● PROBLEM DESCRIPTION
Report how many lines in the records below hold the word "mbox". Add nothing to the number.

(Excerpts from a dataset)
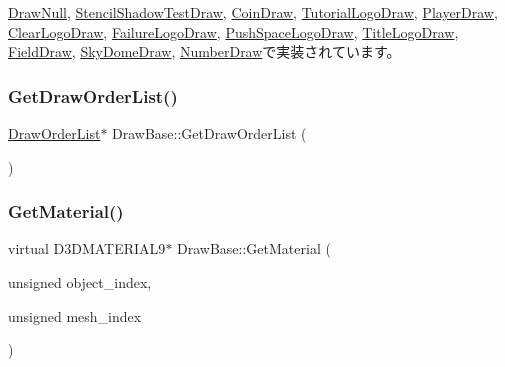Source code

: \mbox{\hyperlink{class_draw_null_a8496ed1b1f765a331a8f1704122b8ca4}{Draw\+Null}}, \mbox{\hyperlink{class_stencil_shadow_test_draw_a387a97781f743aa0ea0727c050ef53b2}{Stencil\+Shadow\+Test\+Draw}}, \mbox{\hyperlink{class_coin_draw_a1d4ab1a5c480833b8d8e7fe226136ad5}{Coin\+Draw}}, \mbox{\hyperlink{class_tutorial_logo_draw_ad9df98aa8a5b11872dba6f6609589035}{Tutorial\+Logo\+Draw}}, \mbox{\hyperlink{class_player_draw_a6cecfb28942044efff0b9d6213b511a5}{Player\+Draw}}, \mbox{\hyperlink{class_clear_logo_draw_a04ae25ae9cb59df0d0c346b65baed3f2}{Clear\+Logo\+Draw}}, \mbox{\hyperlink{class_failure_logo_draw_a2a74fafba17b2f63b1c61abd67289afd}{Failure\+Logo\+Draw}}, \mbox{\hyperlink{class_push_space_logo_draw_a4990a9f5662af324f2632e8647cbdde4}{Push\+Space\+Logo\+Draw}}, \mbox{\hyperlink{class_title_logo_draw_ab727012424a02249a90a0f7d247371a8}{Title\+Logo\+Draw}}, \mbox{\hyperlink{class_field_draw_a67eabcc5ffd6697b87e89a1c4ddb95f6}{Field\+Draw}}, \mbox{\hyperlink{class_sky_dome_draw_a1d708782f13648724e423d1dca22b213}{Sky\+Dome\+Draw}}, \mbox{\hyperlink{class_number_draw_ad1d9a4cee49e7bddce51b5c58e739de9}{Number\+Draw}}で実装されています。

\mbox{\label{class_draw_base_a894bf875b80745150b250e584f00fa0c}} 
\subsubsection{\texorpdfstring{Get\+Draw\+Order\+List()}{GetDrawOrderList()}}
{\footnotesize\ttfamily \mbox{\hyperlink{class_draw_order_list}{Draw\+Order\+List}}$\ast$ Draw\+Base\+::\+Get\+Draw\+Order\+List (\begin{DoxyParamCaption}{ }\end{DoxyParamCaption})\hspace{0.3cm}{\ttfamily [inline]}}

\mbox{\label{class_draw_base_ad82a75dff8e4e2f2ebbec2dd0d0734e5}} 
\subsubsection{\texorpdfstring{Get\+Material()}{GetMaterial()}}
{\footnotesize\ttfamily virtual D3\+D\+M\+A\+T\+E\+R\+I\+A\+L9$\ast$ Draw\+Base\+::\+Get\+Material (\begin{DoxyParamCaption}\item[{unsigned}]{object\+\_\+index,  }\item[{unsigned}]{mesh\+\_\+index }\end{DoxyParamCaption})\hspace{0.3cm}{\ttfamily [pure virtual]}}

● RESULT OF THE TASK
4